Kesha Reveals How She Got Through Her Darkest Days & It's Something We Can All Learn From
In just about every way possible, Kesha is a true survivor. And while fans were given a closer look at that side on her defiant comeback album Rainbow, they may also be interested to know how Kesha survived her darkest days. Though music was clearly a pivotal part of her healing process, a new Rolling Stone profile on the singer seems to suggest that a solid support system is what encouraged her to make it through life's most difficult challenges. This idea might not be revolutionary, but it's certainly heartening to hear. Especially when some of those friends are made up by an unexpected cross-section of people that includes Taylor Swift, her staunch fans, and the Eagles of Death Metal frontman, Jesse Hughes.
While the profile covers various aspects of Kesha's personal life and career, the common thread within the piece is how even the smallest of gestures from other people helped to keep her strong. In one part, for instance, Kesha is described as becoming "choked up," when thinking about how "unwavering," her fans were in supporting her. Particularly in providing support through Kesha's public legal battle against Dr. Luke. In responding to such eminent shows of love, the singer said, "I don't know what I did to deserve such wonderful people in my life."
Meanwhile, other sections of the profile detail how fellow musicians showed their support in public and private ways to the singer. Memorably, of course, there was Swift's donation of $250,000 toward Kesha's legal expenses, but what the public didn't get to see was Swift's adorable treatment of Kesha behind the scenes. Describing the "Look What You Made Me Do" singer as "extremely generous" and a "sweetheart," Kesha also acknowledged that Swift "picks up the phone every time I call her. My mom doesn't even always pick up the phone!"
Then there's Hughes, framed as a long-time friend and supporter of the singer, who shared that he and his bandmates were like "big brothers." Offering, in that overly aggressive manner that well-meaning big brothers can sometimes do, to "beat the... contract out of" a certain someone for Kesha. Perhaps one of the most touching anecdotes, however, is hearing about Kesha accepting help for her eating disorder. She describes feeling "like a loser" while she was trying to restore her health until an unnamed musician gave her a call on the same day after he'd won several Grammys. Kesha said,
"He was like, 'Congratulations to you,' And I was like, 'For what?' And he was like, 'Who cares about my Grammys? You just saved your f*cking life.' And I just was blown away by that, because it made me look at the whole thing totally differently. [Kesha realized] Oh, wait. I did just take my life into my own hands and choose life over a slow, painful, shameful self-imposed death. And I need to stop just being so f*cking mean to myself."
It's clear when reading the profile how much these people, and these moments, meant to Kesha. And what's perhaps so moving is that (with the exception of Swift's financial donation) they're all simple acts of kindness and love we all can all practice in our everyday lives to people we may or may not know.

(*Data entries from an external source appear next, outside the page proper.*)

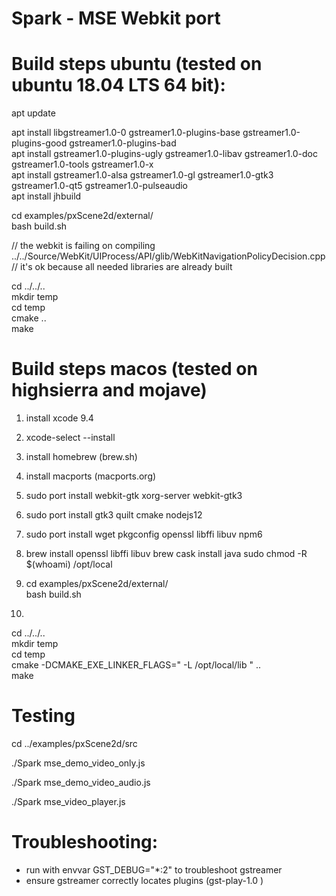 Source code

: # Spark - MSE Webkit port  
  
# Build steps ubuntu (tested on ubuntu 18.04 LTS  64 bit):  
  
apt update  
  
apt install libgstreamer1.0-0 gstreamer1.0-plugins-base gstreamer1.0-plugins-good gstreamer1.0-plugins-bad   
apt install gstreamer1.0-plugins-ugly gstreamer1.0-libav gstreamer1.0-doc gstreamer1.0-tools gstreamer1.0-x   
apt install gstreamer1.0-alsa gstreamer1.0-gl gstreamer1.0-gtk3 gstreamer1.0-qt5 gstreamer1.0-pulseaudio  
apt install jhbuild  
  
cd examples/pxScene2d/external/  
bash build.sh  
  
// the webkit is failing on compiling ../../Source/WebKit/UIProcess/API/glib/WebKitNavigationPolicyDecision.cpp  
// it's ok because all needed libraries are already built  
  
cd ../../..  
mkdir temp  
cd temp  
cmake ..  
make  

# Build steps macos (tested on highsierra and mojave)
1) install xcode 9.4
2) xcode-select --install
3) install homebrew (brew.sh)
4) install macports (macports.org)
5) sudo port install webkit-gtk xorg-server webkit-gtk3
6) sudo port install gtk3 quilt cmake nodejs12
7) sudo port install wget pkgconfig openssl libffi libuv npm6
8) brew install openssl libffi libuv
   brew cask install java
sudo chmod -R $(whoami) /opt/local

9) cd examples/pxScene2d/external/  
bash build.sh  
10) 
cd ../../..  
mkdir temp  
cd temp  
cmake -DCMAKE_EXE_LINKER_FLAGS=" -L /opt/local/lib " ..  
make

# Testing
  
cd ../examples/pxScene2d/src  

./Spark mse_demo_video_only.js  

./Spark mse_demo_video_audio.js   

./Spark mse_video_player.js

# Troubleshooting:  
  
- run with envvar GST_DEBUG="*:2" to troubleshoot gstreamer  
- ensure gstreamer correctly locates plugins (gst-play-1.0 <some-video-file>)  
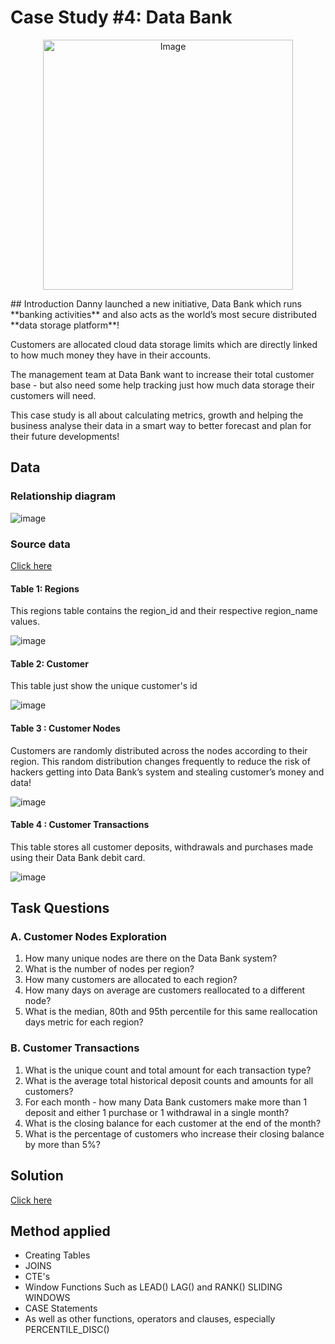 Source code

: # Case Study #4: Data Bank

<p align="center">
  <img src="https://user-images.githubusercontent.com/81607668/130343294-a8dcceb7-b6c3-4006-8ad2-fab2f6905258.png" alt="Image" width="400" height="400">
</p>
## Introduction
Danny launched a new initiative, Data Bank which runs **banking activities** and also acts as the world’s most secure distributed **data storage platform**!

Customers are allocated cloud data storage limits which are directly linked to how much money they have in their accounts. 

The management team at Data Bank want to increase their total customer base - but also need some help tracking just how much data storage their customers will need.

This case study is all about calculating metrics, growth and helping the business analyse their data in a smart way to better forecast and plan for their future developments!

## Data
### Relationship diagram
![image](https://github.com/leevanhoc/SQL-CHALLENGE-8-WEEK/assets/173981700/514338bc-4d0f-403c-9c29-23dd61269e8c)
### Source data
[Click here](https://8weeksqlchallenge.com/case-study-4/)

#### Table 1: Regions
This regions table contains the region_id and their respective region_name values.

![image](https://github.com/leevanhoc/SQL-CHALLENGE-8-WEEK/assets/173981700/a0ff79a6-2bcc-4c04-a72c-38e183a28f2b)

#### Table 2: Customer
This table just show the unique customer's id 

![image](https://github.com/leevanhoc/SQL-CHALLENGE-8-WEEK/assets/173981700/0d438398-1c40-4aab-8958-6c46aed3aa28)


#### Table 3 : Customer Nodes
Customers are randomly distributed across the nodes according to their region. This random distribution changes frequently to reduce the risk of hackers getting into Data Bank’s system and stealing customer’s money and data!

![image](https://github.com/leevanhoc/SQL-CHALLENGE-8-WEEK/assets/173981700/a5aa59b6-b8d4-41fa-ba61-fbd7dd4e7b1b)


#### Table 4 : Customer Transactions
This table stores all customer deposits, withdrawals and purchases made using their Data Bank debit card.

![image](https://github.com/leevanhoc/SQL-CHALLENGE-8-WEEK/assets/173981700/22fba458-e558-4134-8517-6904e7f668ea)

##  Task Questions

### A. Customer Nodes Exploration
1. How many unique nodes are there on the Data Bank system?
2. What is the number of nodes per region?
3. How many customers are allocated to each region?
4. How many days on average are customers reallocated to a different node?
5. What is the median, 80th and 95th percentile for this same reallocation days metric for each region?

### B. Customer Transactions
1. What is the unique count and total amount for each transaction type?
2. What is the average total historical deposit counts and amounts for all customers?
3. For each month - how many Data Bank customers make more than 1 deposit and either 1 purchase or 1 withdrawal in a single month?
4. What is the closing balance for each customer at the end of the month?
5. What is the percentage of customers who increase their closing balance by more than 5%?
 
## Solution
[Click here](https://github.com/leevanhoc/SQL-CHALLENGE-8-WEEK/blob/main/Case%20Study%20%234%20-%20Data%20Bank/Solution.md)
## Method applied
- Creating Tables
- JOINS
- CTE's
- Window Functions Such as LEAD() LAG() and RANK()  SLIDING WINDOWS
- CASE Statements
- As well as other functions, operators and clauses, especially PERCENTILE_DISC() 

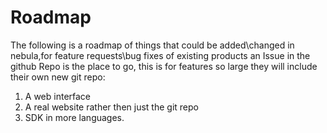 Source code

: # Roadmap

The following is a roadmap of things that could be added\changed in nebula,for feature requests\bug fixes of existing products an Issue in the github Repo is the place to go, this is for features so large they will include their own new git repo:

1. A web interface
2. A real website rather then just the git repo
3. SDK in more languages. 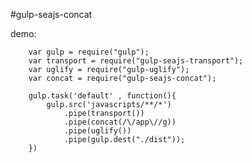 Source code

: #gulp-seajs-concat

demo:<br/>

        var gulp = require("gulp");
        var transport = require("gulp-seajs-transport");
        var uglify = require("gulp-uglify");
        var concat = require("gulp-seajs-concat");
        
        gulp.task('default' , function(){
            gulp.src('javascripts/**/*')
                .pipe(transport())
                .pipe(concat(/\/app\//g))
                .pipe(uglify())
                .pipe(gulp.dest("./dist"));
        })
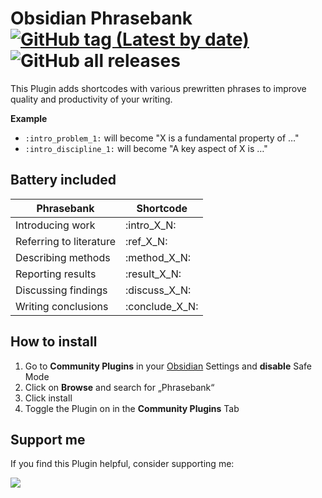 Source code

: # Obsidian Phrasebank [![GitHub tag (Latest by date)](https://img.shields.io/github/v/tag/viktorbezdek/obsidian-phrasebank)](https://github.com/viktorbezdek/obsidian-phrasebank/releases) ![GitHub all releases](https://img.shields.io/github/downloads/viktorbezdek/obsidian-phrasebank/total)

This Plugin adds shortcodes with various prewritten phrases to improve quality and productivity of your writing.

**Example**

- `:intro_problem_1:` will become "X is a fundamental property of …"
- `:intro_discipline_1:` will become "A key aspect of X is …"

## Battery included

| Phrasebank              | Shortcode      |
| ----------------------- | -------------- |
| Introducing work        | :intro_X_N:    |
| Referring to literature | :ref_X_N:      |
| Describing methods      | :method_X_N:   |
| Reporting results       | :result_X_N:   |
| Discussing findings     | :discuss_X_N:  |
| Writing conclusions     | :conclude_X_N: |

## How to install

1. Go to **Community Plugins** in your [Obsidian](https://www.obsidian.md) Settings and **disable** Safe Mode
2. Click on **Browse** and search for „Phrasebank“
3. Click install
4. Toggle the Plugin on in the **Community Plugins** Tab

## Support me

If you find this Plugin helpful, consider supporting me:

<a href="https://buymeacoffee.com/viktorbezdek"><img src="https://img.buymeacoffee.com/button-api/?text=Buy me a coffee&slug=viktorbezdek&button_colour=ffd32a&font_colour=1e272e&font_family=Inter&outline_colour=1e272e&coffee_colour=f53b57"></a>
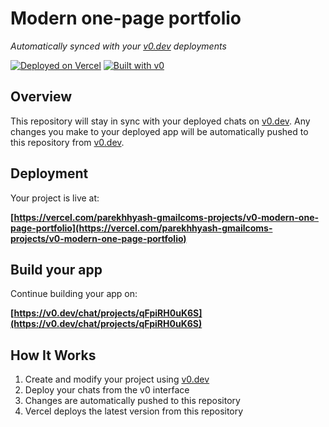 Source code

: # Modern one-page portfolio

*Automatically synced with your [v0.dev](https://v0.dev) deployments*

[![Deployed on Vercel](https://img.shields.io/badge/Deployed%20on-Vercel-black?style=for-the-badge&logo=vercel)](https://vercel.com/parekhhyash-gmailcoms-projects/v0-modern-one-page-portfolio)
[![Built with v0](https://img.shields.io/badge/Built%20with-v0.dev-black?style=for-the-badge)](https://v0.dev/chat/projects/qFpiRH0uK6S)

## Overview

This repository will stay in sync with your deployed chats on [v0.dev](https://v0.dev).
Any changes you make to your deployed app will be automatically pushed to this repository from [v0.dev](https://v0.dev).

## Deployment

Your project is live at:

**[https://vercel.com/parekhhyash-gmailcoms-projects/v0-modern-one-page-portfolio](https://vercel.com/parekhhyash-gmailcoms-projects/v0-modern-one-page-portfolio)**

## Build your app

Continue building your app on:

**[https://v0.dev/chat/projects/qFpiRH0uK6S](https://v0.dev/chat/projects/qFpiRH0uK6S)**

## How It Works

1. Create and modify your project using [v0.dev](https://v0.dev)
2. Deploy your chats from the v0 interface
3. Changes are automatically pushed to this repository
4. Vercel deploys the latest version from this repository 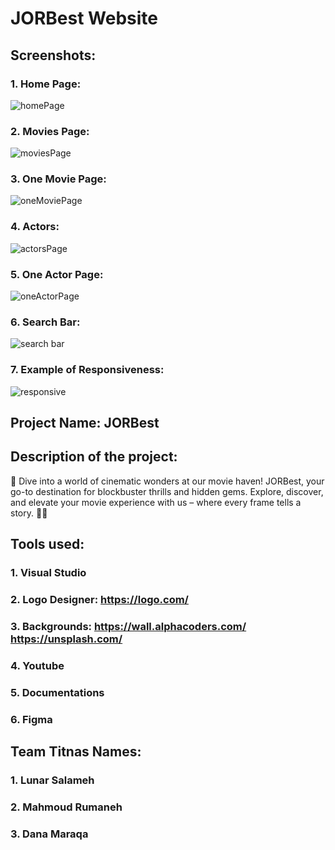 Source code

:# JORBest Website
## Screenshots:
### 1. Home Page:
![homePage](https://github.com/202309-EKTA-JO-FSW/movie-project-team-titans/assets/80622950/58b35e15-9695-46a2-a980-29b5014b208d)
### 2. Movies Page:
![moviesPage](https://github.com/202309-EKTA-JO-FSW/movie-project-team-titans/assets/80622950/7d537af7-6eed-4483-a5f1-befb474f27df)
### 3. One Movie Page:
![oneMoviePage](https://github.com/202309-EKTA-JO-FSW/movie-project-team-titans/assets/80622950/c1d87a42-7071-458d-bd4b-7f7959edbaa8)
### 4. Actors:
![actorsPage](https://github.com/202309-EKTA-JO-FSW/movie-project-team-titans/assets/80622950/fbbdd2fa-c1a3-4f04-ad51-01accddda073)
### 5. One Actor Page:
![oneActorPage](https://github.com/202309-EKTA-JO-FSW/movie-project-team-titans/assets/80622950/bab66d6c-bf20-4a5b-9a57-7a28ce2ee1e2)
### 6. Search Bar:
![search bar](https://github.com/202309-EKTA-JO-FSW/movie-project-team-titans/assets/80622950/851f5a42-9887-4d3d-9573-d067b33d2612)
### 7. Example of Responsiveness:
![responsive](https://github.com/202309-EKTA-JO-FSW/movie-project-team-titans/assets/80622950/42471224-b73d-4024-b3e2-d1cdaf35ae08)

## Project Name: JORBest

## Description of the project: 
🎥 Dive into a world of cinematic wonders at our movie haven!
JORBest, your go-to destination for blockbuster thrills and
hidden gems. Explore, discover, and elevate your movie
experience with us – where every frame tells a story. 🍿✨

## Tools used:
### 1. Visual Studio
### 2. Logo Designer: https://logo.com/
### 3. Backgrounds: https://wall.alphacoders.com/    https://unsplash.com/
### 4. Youtube
### 5. Documentations
### 6. Figma

## Team Titnas Names:
### 1. Lunar Salameh
### 2. Mahmoud Rumaneh
### 3. Dana Maraqa
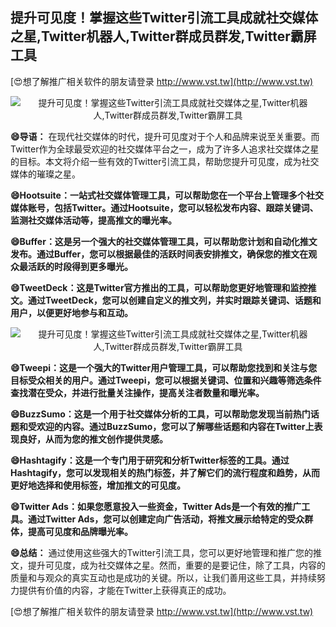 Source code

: ## **提升可见度！掌握这些Twitter引流工具成就社交媒体之星,Twitter机器人,Twitter群成员群发,Twitter霸屏工具**

[😍想了解推广相关软件的朋友请登录 http://www.vst.tw](http://www.vst.tw)

 <center><img src="https://vst.tw/MP4/tuiguang/png/8.png" alt="提升可见度！掌握这些Twitter引流工具成就社交媒体之星,Twitter机器人,Twitter群成员群发,Twitter霸屏工具"></center>

**😄导语：**
在现代社交媒体的时代，提升可见度对于个人和品牌来说至关重要。而Twitter作为全球最受欢迎的社交媒体平台之一，成为了许多人追求社交媒体之星的目标。本文将介绍一些有效的Twitter引流工具，帮助您提升可见度，成为社交媒体的璀璨之星。

**😄Hootsuite：一站式社交媒体管理工具，可以帮助您在一个平台上管理多个社交媒体账号，包括Twitter。通过Hootsuite，您可以轻松发布内容、跟踪关键词、监测社交媒体活动等，提高推文的曝光率。**

**😄Buffer：这是另一个强大的社交媒体管理工具，可以帮助您计划和自动化推文发布。通过Buffer，您可以根据最佳的活跃时间表安排推文，确保您的推文在观众最活跃的时段得到更多曝光。**

**😄TweetDeck：这是Twitter官方推出的工具，可以帮助您更好地管理和监控推文。通过TweetDeck，您可以创建自定义的推文列，并实时跟踪关键词、话题和用户，以便更好地参与和互动。**

 <center><img src="https://vst.tw/MP4/tuiguang/png/7.png" alt="提升可见度！掌握这些Twitter引流工具成就社交媒体之星,Twitter机器人,Twitter群成员群发,Twitter霸屏工具"></center>

**😄Tweepi：这是一个强大的Twitter用户管理工具，可以帮助您找到和关注与您目标受众相关的用户。通过Tweepi，您可以根据关键词、位置和兴趣等筛选条件查找潜在受众，并进行批量关注操作，提高关注者数量和曝光率。**

**😄BuzzSumo：这是一个用于社交媒体分析的工具，可以帮助您发现当前热门话题和受欢迎的内容。通过BuzzSumo，您可以了解哪些话题和内容在Twitter上表现良好，从而为您的推文创作提供灵感。**

**😄Hashtagify：这是一个专门用于研究和分析Twitter标签的工具。通过Hashtagify，您可以发现相关的热门标签，并了解它们的流行程度和趋势，从而更好地选择和使用标签，增加推文的可见度。**

**😄Twitter Ads：如果您愿意投入一些资金，Twitter Ads是一个有效的推广工具。通过Twitter Ads，您可以创建定向广告活动，将推文展示给特定的受众群体，提高可见度和品牌曝光率。**

**😄总结：**
通过使用这些强大的Twitter引流工具，您可以更好地管理和推广您的推文，提升可见度，成为社交媒体之星。然而，重要的是要记住，除了工具，内容的质量和与观众的真实互动也是成功的关键。所以，让我们善用这些工具，并持续努力提供有价值的内容，才能在Twitter上获得真正的成功。

[😍想了解推广相关软件的朋友请登录 http://www.vst.tw](http://www.vst.tw)



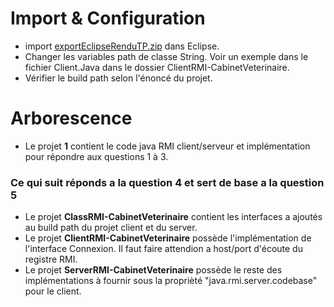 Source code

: # Import & Configuration

* import [exportEclipseRenduTP.zip](./exportEclipseRenduTP.zip) dans Eclipse.
* Changer les variables path de classe String. Voir un exemple dans le fichier Client.Java dans le dossier ClientRMI-CabinetVeterinaire.
* Vérifier le build path selon l'énoncé du projet.

# Arborescence

* Le projet **1** contient le code java RMI client/serveur et implémentation pour répondre aux questions 1 à 3.

### Ce qui suit réponds a la question 4 et sert de base a la question 5

* Le projet **ClassRMI-CabinetVeterinaire** contient les interfaces a ajoutés au build path du projet client et du server.
* Le projet **ClientRMI-CabinetVeterinaire** possède l'implémentation de l'interface Connexion. Il faut faire attendion a host/port d'écoute du registre RMI.
* Le projet **ServerRMI-CabinetVeterinaire** possède le reste des implémentations à fournir sous la proprièté "java.rmi.server.codebase" pour le client. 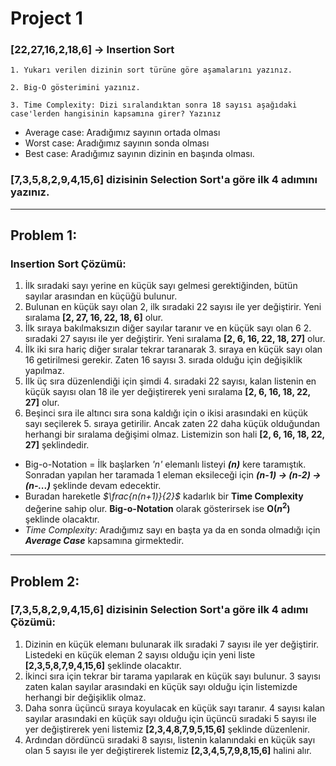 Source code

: # Project 1

### [22,27,16,2,18,6] -> Insertion Sort

    1. Yukarı verilen dizinin sort türüne göre aşamalarını yazınız.

    2. Big-O gösterimini yazınız.

    3. Time Complexity: Dizi sıralandıktan sonra 18 sayısı aşağıdaki case'lerden hangisinin kapsamına girer? Yazınız

* Average case: Aradığımız sayının ortada olması
* Worst case: Aradığımız sayının sonda olması
* Best case: Aradığımız sayının dizinin en başında olması.


### [7,3,5,8,2,9,4,15,6] dizisinin Selection Sort'a göre ilk 4 adımını yazınız.

---

## Problem 1: 
### Insertion Sort Çözümü:

1. İlk sıradaki sayı yerine en küçük sayı gelmesi gerektiğinden, bütün sayılar arasından en küçüğü bulunur.
2. Bulunan en küçük sayı olan 2, ilk sıradaki 22 sayısı ile yer değiştirir. Yeni sıralama **[2, 27, 16, 22, 18, 6]** olur.
3. İlk sıraya bakılmaksızın diğer sayılar taranır ve en küçük sayı olan 6 2. sıradaki 27 sayısı ile yer değiştirir. Yeni sıralama **[2, 6, 16, 22, 18, 27]** olur.
4. İlk iki sıra hariç diğer sıralar tekrar taranarak 3. sıraya en küçük sayı olan 16 getirilmesi gerekir. Zaten 16 sayısı 3. sırada olduğu için değişiklik yapılmaz.
5. İlk üç sıra düzenlendiği için şimdi 4. sıradaki 22 sayısı, kalan listenin en küçük sayısı olan 18 ile yer değiştirerek yeni sıralama **[2, 6, 16, 18, 22, 27]** olur.
6. Beşinci sıra ile altıncı sıra sona kaldığı için o ikisi arasındaki en küçük sayı seçilerek 5. sıraya getirilir. Ancak zaten 22 daha küçük olduğundan herhangi bir sıralama değişimi olmaz. Listemizin son hali **[2, 6, 16, 18, 22, 27]** şeklindedir.

* Big-o-Notation = İlk başlarken *'n'* elemanlı listeyi **_(n)_** kere taramıştık. Sonradan yapılan her taramada 1 eleman eksileceği için **_(n-1) -> (n-2) -> (n-...)_** şeklinde devam edecektir.  
* Buradan hareketle *$\frac{n(n+1)}{2}$* kadarlık bir **Time Complexity** değerine sahip olur. **Big-o-Notation** olarak gösterirsek ise **O($n^2$)** şeklinde olacaktır.
* *Time Complexity:* Aradığımız sayı en başta ya da en sonda olmadığı için **_Average Case_** kapsamına girmektedir.

***

## Problem 2:
### [7,3,5,8,2,9,4,15,6] dizisinin Selection Sort'a göre ilk 4 adımı Çözümü:

1. Dizinin en küçük elemanı bulunarak ilk sıradaki 7 sayısı ile yer değiştirir. Listedeki en küçük eleman 2 sayısı olduğu için yeni liste **[2,3,5,8,7,9,4,15,6]** şeklinde olacaktır.
2. İkinci sıra için tekrar bir tarama yapılarak en küçük sayı bulunur. 3 sayısı zaten kalan sayılar arasındaki en küçük sayı olduğu için listemizde herhangi bir değişiklik olmaz.
3. Daha sonra üçüncü sıraya koyulacak en küçük sayı taranır. 4 sayısı kalan sayılar arasındaki en küçük sayı olduğu için üçüncü sıradaki 5 sayısı ile yer değiştirerek yeni listemiz **[2,3,4,8,7,9,5,15,6]** şeklinde düzenlenir.
4. Ardından dördüncü sıradaki 8 sayısı, listenin kalanındaki en küçük sayı olan 5 sayısı ile yer değiştirerek listemiz **[2,3,4,5,7,9,8,15,6]** halini alır. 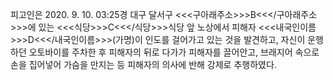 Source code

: 피고인은 2020. 9. 10. 03:25경 대구 달서구 <<<구아래주소>>>B<<</구아래주소>>>에 있는 <<<식당>>>C<<</식당>>>식당 앞 노상에서 피해자 <<<내국인이름>>>D<<</내국인이름>>>(가명)이 인도를 걸어가고 있는 것을 발견하고, 자신이 운행하던 오토바이를 주차한 후 피해자의 뒤로 다가가 피해자를 끌어안고, 브래지어 속으로 손을 집어넣어 가슴을 만지는 등 피해자의 의사에 반해 강제로 추행하였다.
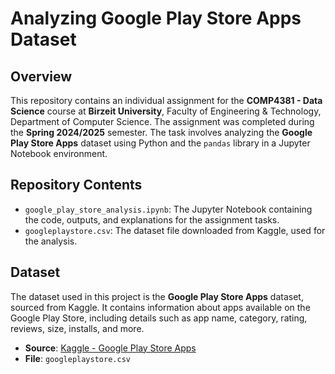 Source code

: # Analyzing Google Play Store Apps Dataset

## Overview
This repository contains an individual assignment for the **COMP4381 - Data Science** course at **Birzeit University**, Faculty of Engineering & Technology, Department of Computer Science. The assignment was completed during the **Spring 2024/2025** semester. The task involves analyzing the **Google Play Store Apps** dataset using Python and the `pandas` library in a Jupyter Notebook environment.

## Repository Contents
- `google_play_store_analysis.ipynb`: The Jupyter Notebook containing the code, outputs, and explanations for the assignment tasks.
- `googleplaystore.csv`: The dataset file downloaded from Kaggle, used for the analysis.

## Dataset
The dataset used in this project is the **Google Play Store Apps** dataset, sourced from Kaggle. It contains information about apps available on the Google Play Store, including details such as app name, category, rating, reviews, size, installs, and more.

- **Source**: [Kaggle - Google Play Store Apps](https://www.kaggle.com/datasets/lava18/google-play-store-apps)
- **File**: `googleplaystore.csv`

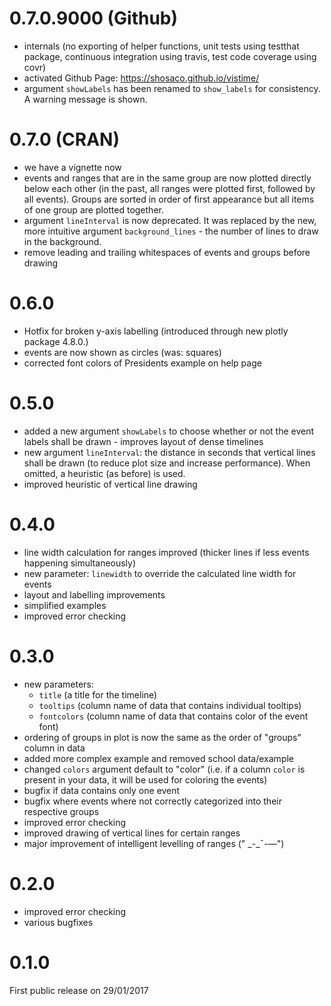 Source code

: # 0.7.0.9000 (Github)
- internals (no exporting of helper functions, unit tests using testthat package, continuous integration using travis, test code coverage using covr)
- activated Github Page: https://shosaco.github.io/vistime/
- argument `showLabels` has been renamed to `show_labels` for consistency. A warning message is shown.

# 0.7.0 (CRAN)
- we have a vignette now
- events and ranges that are in the same group are now plotted directly below each other (in the past, all ranges were plotted first, followed by all events). Groups are sorted in order of first appearance but all items of one group are plotted together.
- argument `lineInterval` is now deprecated. It was replaced by the new, more intuitive argument `background_lines` - the number of lines to draw in the background.
- remove leading and trailing whitespaces of events and groups before drawing

# 0.6.0
- Hotfix for broken y-axis labelling (introduced through new plotly package 4.8.0.)
- events are now shown as circles (was: squares)
- corrected font colors of Presidents example on help page

# 0.5.0
- added a new argument `showLabels` to choose whether or not the event labels shall be drawn - improves layout of dense timelines
- new argument `lineInterval`: the distance in seconds that vertical lines shall be drawn (to reduce plot size and increase performance). When omitted, a heuristic (as before) is used.
- improved heuristic of vertical line drawing

# 0.4.0
- line width calculation for ranges improved (thicker lines if less events happening simultaneously)
- new parameter: `linewidth` to override the calculated line width for events
- layout and labelling improvements
- simplified examples
- improved error checking

# 0.3.0
- new parameters: 
    + `title` (a title for the timeline)
    + `tooltips` (column name of data that contains individual tooltips)
    + `fontcolors` (column name of data that contains color of the event font)
- ordering of groups in plot is now the same as the order of "groups" column in data
- added more complex example and removed school data/example
- changed `colors` argument default to "color" (i.e. if a column `color` is present in your data, it will be used for coloring the events)
- bugfix if data contains only one event
- bugfix where events where not correctly categorized into their respective groups
- improved error checking
- improved drawing of vertical lines for certain ranges
- major improvement of intelligent levelling of ranges (" \_-\_&#175;-&#8212;")

# 0.2.0
- improved error checking
- various bugfixes

# 0.1.0
First public release on 29/01/2017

In addition to reminding us that celebrities aren't these lone, infallible figures who are immune to the hardships of everyday life, the profile also provides a crucial reminder that it sometimes takes an entire community to help heal an individual. That there's no shame in reaching out to others if you need help of any sort. But also, that there's no gesture too small in offering support to someone who may need it themselves.
Between natural and man-made tragedies, these are emotionally demanding times, and there's a lot of people feeling the impact of that right now. Kesha made it out of her own darkest days with the help of friends, fans, family, and a network of co-workers. And now is the time we can do exactly the same — for ourselves, for our loved ones, and even for absolute strangers. It can be a gesture as small as answering the phone, or one as big as giving a donation. But as Kesha has reminded us, those acts are a shining light through adversity and hardship; they may even be a rainbow.